Work instructions: A verbatim copy of every record is needed.

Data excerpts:

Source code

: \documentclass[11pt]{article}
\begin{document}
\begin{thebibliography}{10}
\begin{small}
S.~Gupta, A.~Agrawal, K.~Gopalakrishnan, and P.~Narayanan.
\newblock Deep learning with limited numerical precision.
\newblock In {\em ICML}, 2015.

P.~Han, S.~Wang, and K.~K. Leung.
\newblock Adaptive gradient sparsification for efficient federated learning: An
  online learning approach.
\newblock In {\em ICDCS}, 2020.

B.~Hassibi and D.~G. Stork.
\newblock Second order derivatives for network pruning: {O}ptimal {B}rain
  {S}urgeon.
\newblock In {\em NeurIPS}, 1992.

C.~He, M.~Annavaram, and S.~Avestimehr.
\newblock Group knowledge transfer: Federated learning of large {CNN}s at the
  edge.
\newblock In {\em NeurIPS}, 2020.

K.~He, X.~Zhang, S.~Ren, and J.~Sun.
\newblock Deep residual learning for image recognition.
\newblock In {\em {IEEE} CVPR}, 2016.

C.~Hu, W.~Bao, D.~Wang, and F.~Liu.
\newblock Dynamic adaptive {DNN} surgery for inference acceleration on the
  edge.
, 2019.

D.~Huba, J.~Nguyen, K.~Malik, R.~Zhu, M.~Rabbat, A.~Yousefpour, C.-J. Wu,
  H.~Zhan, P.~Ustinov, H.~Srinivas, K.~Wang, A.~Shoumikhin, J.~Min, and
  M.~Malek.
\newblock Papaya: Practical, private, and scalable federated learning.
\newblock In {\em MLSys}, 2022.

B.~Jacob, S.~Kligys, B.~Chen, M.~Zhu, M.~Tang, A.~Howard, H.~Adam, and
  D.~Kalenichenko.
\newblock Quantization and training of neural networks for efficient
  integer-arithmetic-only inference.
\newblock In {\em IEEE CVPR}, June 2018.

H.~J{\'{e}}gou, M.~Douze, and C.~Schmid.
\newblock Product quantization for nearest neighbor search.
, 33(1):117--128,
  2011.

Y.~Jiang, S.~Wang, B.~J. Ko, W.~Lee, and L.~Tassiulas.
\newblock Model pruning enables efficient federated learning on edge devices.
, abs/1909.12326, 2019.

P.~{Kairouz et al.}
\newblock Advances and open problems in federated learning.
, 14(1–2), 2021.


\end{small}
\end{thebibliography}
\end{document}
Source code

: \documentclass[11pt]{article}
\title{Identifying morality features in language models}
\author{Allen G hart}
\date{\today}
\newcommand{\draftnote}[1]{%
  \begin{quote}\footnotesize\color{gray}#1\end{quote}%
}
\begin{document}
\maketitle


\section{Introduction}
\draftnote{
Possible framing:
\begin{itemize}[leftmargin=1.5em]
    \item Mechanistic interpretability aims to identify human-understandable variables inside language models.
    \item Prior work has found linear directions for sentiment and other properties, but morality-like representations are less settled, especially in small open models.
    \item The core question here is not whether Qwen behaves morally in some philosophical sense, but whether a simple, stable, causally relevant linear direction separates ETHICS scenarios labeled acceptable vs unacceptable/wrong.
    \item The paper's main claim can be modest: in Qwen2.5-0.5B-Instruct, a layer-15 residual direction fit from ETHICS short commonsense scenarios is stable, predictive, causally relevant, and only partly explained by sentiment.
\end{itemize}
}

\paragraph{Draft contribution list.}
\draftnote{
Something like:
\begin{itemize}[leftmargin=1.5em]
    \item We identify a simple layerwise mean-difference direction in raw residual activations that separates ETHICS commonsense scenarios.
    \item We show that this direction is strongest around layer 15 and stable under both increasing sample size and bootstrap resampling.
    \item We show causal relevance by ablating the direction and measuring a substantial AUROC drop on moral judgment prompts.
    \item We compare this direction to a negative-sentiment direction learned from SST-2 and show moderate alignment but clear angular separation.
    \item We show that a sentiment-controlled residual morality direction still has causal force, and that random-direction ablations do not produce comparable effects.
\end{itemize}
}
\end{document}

Output of the task:
Source code

: \documentclass[11pt]{article}
\begin{document}
\begin{thebibliography}{10}
\begin{small}
S.~Gupta, A.~Agrawal, K.~Gopalakrishnan, and P.~Narayanan.
\newblock Deep learning with limited numerical precision.
\newblock In {\em ICML}, 2015.

P.~Han, S.~Wang, and K.~K. Leung.
\newblock Adaptive gradient sparsification for efficient federated learning: An
  online learning approach.
\newblock In {\em ICDCS}, 2020.

B.~Hassibi and D.~G. Stork.
\newblock Second order derivatives for network pruning: {O}ptimal {B}rain
  {S}urgeon.
\newblock In {\em NeurIPS}, 1992.

C.~He, M.~Annavaram, and S.~Avestimehr.
\newblock Group knowledge transfer: Federated learning of large {CNN}s at the
  edge.
\newblock In {\em NeurIPS}, 2020.

K.~He, X.~Zhang, S.~Ren, and J.~Sun.
\newblock Deep residual learning for image recognition.
\newblock In {\em {IEEE} CVPR}, 2016.

C.~Hu, W.~Bao, D.~Wang, and F.~Liu.
\newblock Dynamic adaptive {DNN} surgery for inference acceleration on the
  edge.
, 2019.

D.~Huba, J.~Nguyen, K.~Malik, R.~Zhu, M.~Rabbat, A.~Yousefpour, C.-J. Wu,
  H.~Zhan, P.~Ustinov, H.~Srinivas, K.~Wang, A.~Shoumikhin, J.~Min, and
  M.~Malek.
\newblock Papaya: Practical, private, and scalable federated learning.
\newblock In {\em MLSys}, 2022.

B.~Jacob, S.~Kligys, B.~Chen, M.~Zhu, M.~Tang, A.~Howard, H.~Adam, and
  D.~Kalenichenko.
\newblock Quantization and training of neural networks for efficient
  integer-arithmetic-only inference.
\newblock In {\em IEEE CVPR}, June 2018.

H.~J{\'{e}}gou, M.~Douze, and C.~Schmid.
\newblock Product quantization for nearest neighbor search.
, 33(1):117--128,
  2011.

Y.~Jiang, S.~Wang, B.~J. Ko, W.~Lee, and L.~Tassiulas.
\newblock Model pruning enables efficient federated learning on edge devices.
, abs/1909.12326, 2019.

P.~{Kairouz et al.}
\newblock Advances and open problems in federated learning.
, 14(1–2), 2021.


\end{small}
\end{thebibliography}
\end{document}
Source code

: \documentclass[11pt]{article}
\title{Identifying morality features in language models}
\author{Allen G hart}
\date{\today}
\newcommand{\draftnote}[1]{%
  \begin{quote}\footnotesize\color{gray}#1\end{quote}%
}
\begin{document}
\maketitle


\section{Introduction}
\draftnote{
Possible framing:
\begin{itemize}[leftmargin=1.5em]
    \item Mechanistic interpretability aims to identify human-understandable variables inside language models.
    \item Prior work has found linear directions for sentiment and other properties, but morality-like representations are less settled, especially in small open models.
    \item The core question here is not whether Qwen behaves morally in some philosophical sense, but whether a simple, stable, causally relevant linear direction separates ETHICS scenarios labeled acceptable vs unacceptable/wrong.
    \item The paper's main claim can be modest: in Qwen2.5-0.5B-Instruct, a layer-15 residual direction fit from ETHICS short commonsense scenarios is stable, predictive, causally relevant, and only partly explained by sentiment.
\end{itemize}
}

\paragraph{Draft contribution list.}
\draftnote{
Something like:
\begin{itemize}[leftmargin=1.5em]
    \item We identify a simple layerwise mean-difference direction in raw residual activations that separates ETHICS commonsense scenarios.
    \item We show that this direction is strongest around layer 15 and stable under both increasing sample size and bootstrap resampling.
    \item We show causal relevance by ablating the direction and measuring a substantial AUROC drop on moral judgment prompts.
    \item We compare this direction to a negative-sentiment direction learned from SST-2 and show moderate alignment but clear angular separation.
    \item We show that a sentiment-controlled residual morality direction still has causal force, and that random-direction ablations do not produce comparable effects.
\end{itemize}
}
\end{document}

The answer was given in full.